A pesar de que los recuerdos de infancia son los últimos en perderse, mi madre ya no recuerda que con 12 años comenzó a bordar esta colcha. Que lo hacía por las tardes en el colegio, primero con Las Esclavas de Moguer y después con las de Sevilla. Fue un trabajo de varios años, de muchas tardes de bordado mientras una compañera leía El Quijote en voz alta. Tampoco recuerda que nunca le gustó el color del hilo con el que le tocó bordar y que usaba un bastidor enorme, más grande que ella misma, pues ella siempre fue una niña delgada y menuda.
Pero yo lo recuerdo todo porque me lo contó muchas veces, cada vez que sacaba la colcha para mostrárnosla, airearla y volverla a guardar. Nunca se usó, ni tan siquiera se lavó, pues fue una reliquia casi desde el día siguiente en que la terminara. Aunque vagamente recuerdo que contaba que no está terminada del todo. Y así seguirá, incompleta, pues si bien en uno de sus pliegues encontré un cartoncito con su nombre escrito por ella misma con el hilo enrollado, no voy a completar una tarea que la vida quiso que así se quedara.
Ahora me la he traído a casa y me he atrevido a lavarla para quitarle esa pátina del tiempo, esas manchas amarillas de cajones de ropa blanca que amarillean con los años.

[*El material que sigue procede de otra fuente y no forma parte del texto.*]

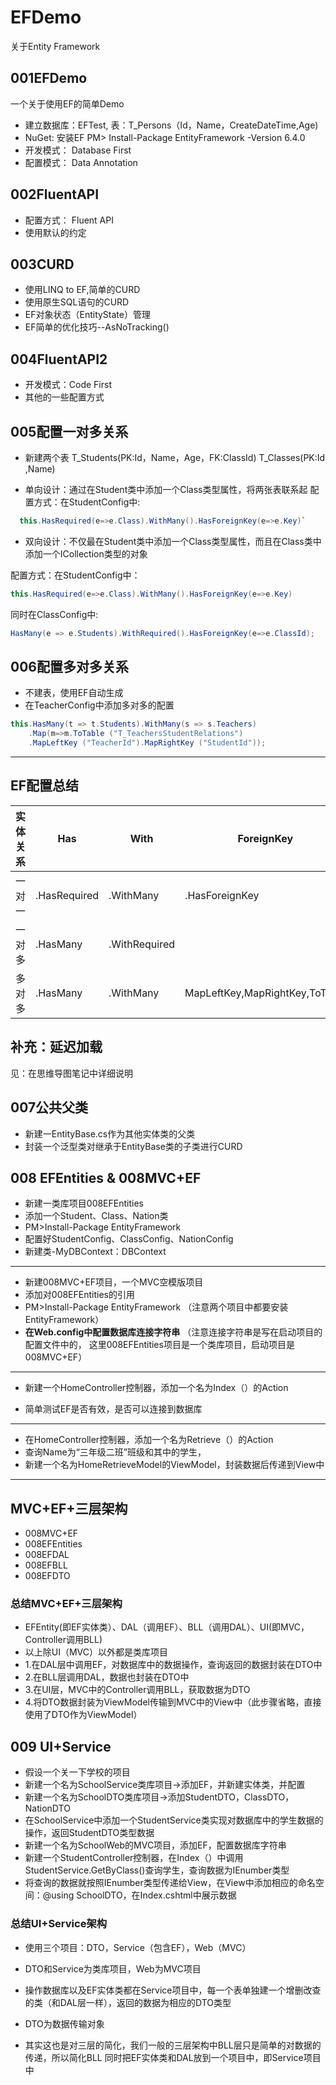# EFDemo
关于Entity Framework

## 001EFDemo
一个关于使用EF的简单Demo
* 建立数据库：EFTest,
        表：T_Persons（Id，Name，CreateDateTime,Age)
* NuGet: 安装EF
        PM> Install-Package EntityFramework -Version 6.4.0
* 开发模式： Database First
* 配置模式： Data Annotation

## 002FluentAPI
* 配置方式： Fluent API
* 使用默认的约定

## 003CURD
* 使用LINQ to EF,简单的CURD
* 使用原生SQL语句的CURD
* EF对象状态（EntityState）管理
* EF简单的优化技巧--AsNoTracking()


## 004FluentAPI2
* 开发模式：Code First
* 其他的一些配置方式

## 005配置一对多关系
* 新建两个表
T_Students(PK:Id，Name，Age，FK:ClassId)
T_Classes(PK:Id ,Name)

* 单向设计：通过在Student类中添加一个Class类型属性，将两张表联系起
  配置方式：在StudentConfig中:
```cs
  this.HasRequired(e=>e.Class).WithMany().HasForeignKey(e=>e.Key)`
```
* 双向设计：不仅最在Student类中添加一个Class类型属性，而且在Class类中添加一个ICollection<Student>类型的对象

配置方式：在StudentConfig中：

```cs
this.HasRequired(e=>e.Class).WithMany().HasForeignKey(e=>e.Key)
```
同时在ClassConfig中:
```cs
HasMany(e => e.Students).WithRequired().HasForeignKey(e=>e.ClassId);
```

## 006配置多对多关系
* 不建表，使用EF自动生成
* 在TeacherConfig中添加多对多的配置

```cs
this.HasMany(t => t.Students).WithMany(s => s.Teachers)
    .Map(m=>m.ToTable ("T_TeachersStudentRelations")
    .MapLeftKey ("TeacherId").MapRightKey ("StudentId"));
```            
---
## EF配置总结

| 实体关系 | Has          | With          | ForeignKey                     |
| -------- | ------------ | ------------- | ------------------------------ |
| 一对一   | .HasRequired | .WithMany     | .HasForeignKey                 |
| 一对多   | .HasMany     | .WithRequired |                                |
| 多对多   | .HasMany     | .WithMany     | MapLeftKey,MapRightKey,ToTable |

## 补充：延迟加载
见：在思维导图笔记中详细说明

## 007公共父类
* 新建一EntityBase.cs作为其他实体类的父类
* 封装一个泛型类对继承于EntityBase类的子类进行CURD


## 008 EFEntities & 008MVC+EF
* 新建一类库项目008EFEntities
* 添加一个Student、Class、Nation类
* PM>Install-Package EntityFramework
* 配置好StudentConfig、ClassConfig、NationConfig
* 新建类-MyDBContext：DBContext
<hr>

*  新建008MVC+EF项目，一个MVC空模版项目
*  添加对008EFEntities的引用
*  PM>Install-Package EntityFramework
（注意两个项目中都要安装EntityFramework）
* **在Web.config中配置数据库连接字符串**
（注意连接字符串是写在启动项目的配置文件中的，
  这里008EFEntities项目是一个类库项目，启动项目是008MVC+EF）
<hr>

*  新建一个HomeController控制器，添加一个名为Index（）的Action

* 简单测试EF是否有效，是否可以连接到数据库
<hr>

* 在HomeController控制器，添加一个名为Retrieve（）的Action
* 查询Name为“三年级二班”班级和其中的学生，
* 新建一个名为HomeRetrieveModel的ViewModel，封装数据后传递到View中
<hr>

## MVC+EF+三层架构

* 008MVC+EF
* 008EFEntities 
* 008EFDAL
* 008EFBLL
* 008EFDTO

### 总结MVC+EF+三层架构
* EFEntity(即EF实体类）、DAL（调用EF）、BLL（调用DAL）、UI(即MVC，Controller调用BLL)
* 以上除UI（MVC）以外都是类库项目
* 1.在DAL层中调用EF，对数据库中的数据操作，查询返回的数据封装在DTO中
* 2.在BLL层调用DAL，数据也封装在DTO中
* 3.在UI层，MVC中的Controller调用BLL，获取数据为DTO
* 4.将DTO数据封装为ViewModel传输到MVC中的View中（此步骤省略，直接使用了DTO作为ViewModel）

## 009 UI+Service
* 假设一个关一下学校的项目
* 新建一个名为SchoolService类库项目->添加EF，并新建实体类，并配置
* 新建一个名为SchoolDTO类库项目->添加StudentDTO，ClassDTO，NationDTO
* 在SchoolService中添加一个StudentService类实现对数据库中的学生数据的操作，返回StudentDTO类型数据
* 新建一个名为SchoolWeb的MVC项目，添加EF，配置数据库字符串
* 新建一个StudentController控制器，在Index（）中调用StudentService.GetByClass()查询学生，查询数据为IEnumber<StudentDTO>类型
* 将查询的数据就按照IEnumber<StudentDTO>类型传递给View，在View中添加相应的命名空间：@using SchoolDTO，在Index.cshtml中展示数据

### 总结UI+Service架构
* 使用三个项目：DTO，Service（包含EF），Web（MVC）
* DTO和Service为类库项目，Web为MVC项目
* 操作数据库以及EF实体类都在Service项目中，每一个表单独建一个增删改查的类（和DAL层一样），返回的数据为相应的DTO类型
* DTO为数据传输对象

* 其实这也是对三层的简化，我们一般的三层架构中BLL层只是简单的对数据的传递，所以简化BLL
同时把EF实体类和DAL放到一个项目中，即Service项目中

Y las manchas han desaparecido, las de la colcha, porque las de su memoria son cada día más grandes y oscuras.
Y he guardado la colcha en un cajón junto al cartoncito de hilo, seguirá sin usarse, seguirá siendo una reliquia a la que le saldrán nuevas manchas amarillas. Y recordaré sus recuerdos olvidados cada vez que yo airee la labor de aquella niña delgada y menuda que vuelve a serlo: delgada, menuda y niña.
He estado ausente más de lo habitual atendiendo a mi madre y a mi padre, que a veces se convierte en el de mi madre también. Nos volvemos a ver entre mis gotas en septiembre, cuando termine de organizar el caos en el que es mi vida este verano y las telas vuelvan a regalarme la rutina que tanto necesito. Un beso y gracias por estar ahí.